▶ [Exercise inputs]:
Segment Open

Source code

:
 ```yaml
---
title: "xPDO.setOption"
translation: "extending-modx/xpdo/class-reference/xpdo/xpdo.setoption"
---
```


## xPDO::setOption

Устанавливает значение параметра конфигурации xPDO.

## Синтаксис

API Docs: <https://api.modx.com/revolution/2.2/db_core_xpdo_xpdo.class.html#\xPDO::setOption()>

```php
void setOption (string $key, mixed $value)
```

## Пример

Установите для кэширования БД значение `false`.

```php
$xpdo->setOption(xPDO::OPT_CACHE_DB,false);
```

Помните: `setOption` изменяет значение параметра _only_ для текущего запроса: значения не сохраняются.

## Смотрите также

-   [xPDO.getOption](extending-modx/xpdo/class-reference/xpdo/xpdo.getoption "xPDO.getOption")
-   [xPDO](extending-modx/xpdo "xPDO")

Segment Closed

▶ [Directions for this task]:
Each line from the one containing "## Смотрите также" to the close of the records must appear in the output exactly, and no other line.

▶ [Solution to this problem]:
## Смотрите также

-   [xPDO.getOption](extending-modx/xpdo/class-reference/xpdo/xpdo.getoption "xPDO.getOption")
-   [xPDO](extending-modx/xpdo "xPDO")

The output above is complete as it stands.